Image by Flickr user Jan Tik
Economizing With Outside Air
One of the things most obviously lacking for me in residential HVAC is the commonplace use of automatic mechanical outside air economizer controls—in other words, when the outdoor air temperatures permit, cool the space by bringing cool outdoor air into the building. OK, so you might ask if I’ve ever heard of operable windows….and this is definitely an option and the default mode for “free cooling” of a residence. However, to be done right, and to take advantage of the majority of hours in the year in which conditions are favorable, there needs to be automated control. I think it’s safe to say the window AC unit that kept me company recently (and somewhat cooler than I’d have been otherwise) most definitely does not have the capability of nighttime economizer, even if Philly was a good climate region for this feature. And further, converting window AC units to be appropriate for economizer operation may have a set of its own challenges. But even proper, new construction, whole house AC systems do not typically have this capability. Why not?

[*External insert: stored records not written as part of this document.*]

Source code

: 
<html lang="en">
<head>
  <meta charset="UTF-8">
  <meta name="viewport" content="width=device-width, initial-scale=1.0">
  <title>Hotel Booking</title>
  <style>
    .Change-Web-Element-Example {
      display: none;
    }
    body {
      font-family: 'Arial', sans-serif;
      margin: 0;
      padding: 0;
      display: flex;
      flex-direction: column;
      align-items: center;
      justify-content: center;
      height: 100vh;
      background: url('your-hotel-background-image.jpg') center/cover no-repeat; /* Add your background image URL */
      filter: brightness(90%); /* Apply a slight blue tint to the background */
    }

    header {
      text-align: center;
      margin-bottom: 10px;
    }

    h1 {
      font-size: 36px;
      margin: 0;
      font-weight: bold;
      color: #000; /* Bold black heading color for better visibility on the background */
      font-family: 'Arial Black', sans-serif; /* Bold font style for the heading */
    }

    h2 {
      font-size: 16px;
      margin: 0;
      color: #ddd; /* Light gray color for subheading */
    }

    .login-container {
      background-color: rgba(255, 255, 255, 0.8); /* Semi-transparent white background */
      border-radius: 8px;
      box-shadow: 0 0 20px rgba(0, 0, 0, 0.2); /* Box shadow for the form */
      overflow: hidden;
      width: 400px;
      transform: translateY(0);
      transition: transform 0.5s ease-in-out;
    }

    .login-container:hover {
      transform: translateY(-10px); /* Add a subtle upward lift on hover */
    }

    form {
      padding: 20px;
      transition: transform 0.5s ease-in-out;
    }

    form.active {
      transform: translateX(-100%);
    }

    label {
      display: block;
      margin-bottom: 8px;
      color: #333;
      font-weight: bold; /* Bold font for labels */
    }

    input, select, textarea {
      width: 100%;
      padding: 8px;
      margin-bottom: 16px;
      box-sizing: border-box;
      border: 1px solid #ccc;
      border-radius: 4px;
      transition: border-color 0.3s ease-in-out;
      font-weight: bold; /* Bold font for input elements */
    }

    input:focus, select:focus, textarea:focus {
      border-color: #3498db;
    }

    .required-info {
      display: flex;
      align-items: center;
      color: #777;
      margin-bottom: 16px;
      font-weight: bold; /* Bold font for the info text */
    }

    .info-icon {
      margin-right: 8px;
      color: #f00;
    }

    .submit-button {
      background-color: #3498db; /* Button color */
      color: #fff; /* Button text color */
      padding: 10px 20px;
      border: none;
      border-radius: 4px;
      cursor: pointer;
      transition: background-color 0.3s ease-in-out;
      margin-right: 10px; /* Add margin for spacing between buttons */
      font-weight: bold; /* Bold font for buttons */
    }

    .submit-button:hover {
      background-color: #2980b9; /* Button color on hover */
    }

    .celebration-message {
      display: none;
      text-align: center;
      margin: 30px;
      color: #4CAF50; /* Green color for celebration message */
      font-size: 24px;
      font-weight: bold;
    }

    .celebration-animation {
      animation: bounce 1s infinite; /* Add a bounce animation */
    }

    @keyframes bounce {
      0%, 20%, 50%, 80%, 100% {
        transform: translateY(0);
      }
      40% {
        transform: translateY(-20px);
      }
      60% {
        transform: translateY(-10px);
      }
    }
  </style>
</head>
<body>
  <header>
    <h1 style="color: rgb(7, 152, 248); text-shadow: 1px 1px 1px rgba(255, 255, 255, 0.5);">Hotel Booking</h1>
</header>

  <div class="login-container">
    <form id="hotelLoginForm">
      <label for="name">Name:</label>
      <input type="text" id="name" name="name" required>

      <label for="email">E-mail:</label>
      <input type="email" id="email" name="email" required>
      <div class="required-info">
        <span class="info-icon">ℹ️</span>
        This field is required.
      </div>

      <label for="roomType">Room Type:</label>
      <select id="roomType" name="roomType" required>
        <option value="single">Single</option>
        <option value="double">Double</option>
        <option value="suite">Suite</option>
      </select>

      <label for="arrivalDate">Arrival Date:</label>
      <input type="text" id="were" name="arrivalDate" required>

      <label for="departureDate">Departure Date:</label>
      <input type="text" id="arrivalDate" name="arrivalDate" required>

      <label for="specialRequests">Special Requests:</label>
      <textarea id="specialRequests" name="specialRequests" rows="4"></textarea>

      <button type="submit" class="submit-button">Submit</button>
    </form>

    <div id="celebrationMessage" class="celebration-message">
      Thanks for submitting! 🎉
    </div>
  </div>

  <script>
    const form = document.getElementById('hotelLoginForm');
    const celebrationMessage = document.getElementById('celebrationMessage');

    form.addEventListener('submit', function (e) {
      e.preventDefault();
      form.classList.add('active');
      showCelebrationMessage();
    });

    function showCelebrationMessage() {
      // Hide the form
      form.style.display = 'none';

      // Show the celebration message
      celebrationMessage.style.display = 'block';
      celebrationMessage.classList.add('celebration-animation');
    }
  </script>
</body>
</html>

Substantial Savings Opportunities In Some Climate Zones
I’m not the only one asking, or at least looking into this. A recent study by the Lawrence Berkeley National Laboratory, Residential Pre-Cooling: Mechanical Cooling and Air-Side Economizers (PDF) by Turner, Walker & Roux, quantified as one portion of a study, the potential for moving this commonplace commercial building energy saving strategy into the residential marketplace. As we would expect, the findings show that the best climates for economizer savings are ones which are generally drier, have high cooling loads, and have a large diurnal (day/night) temperature swing. Good examples are much of California, Texas, and Arizona. For much of the areas in these regions, the additional ventilation costs associated with moving more air at nighttime are largely or even completely outweighed by the cooling energy savings. For regions where the diurnal swing is less, or for where high humidity levels are an issue, the savings are less significant. The table below, excerpted from the LBNL report, compares the annual ventilation energy use, with and without economizer. Because residential fan efficiency is nearly an order of magnitude less than commercial due to smaller fan wheel diameter and other factors, the cooling energy savings resulting from economizer operation, even with higher efficiency BPM (aka “ECM”) motors, is in part cancelled out by the fan energy required to bring in large volumes of outdoor air during periods of favorable economizer operation.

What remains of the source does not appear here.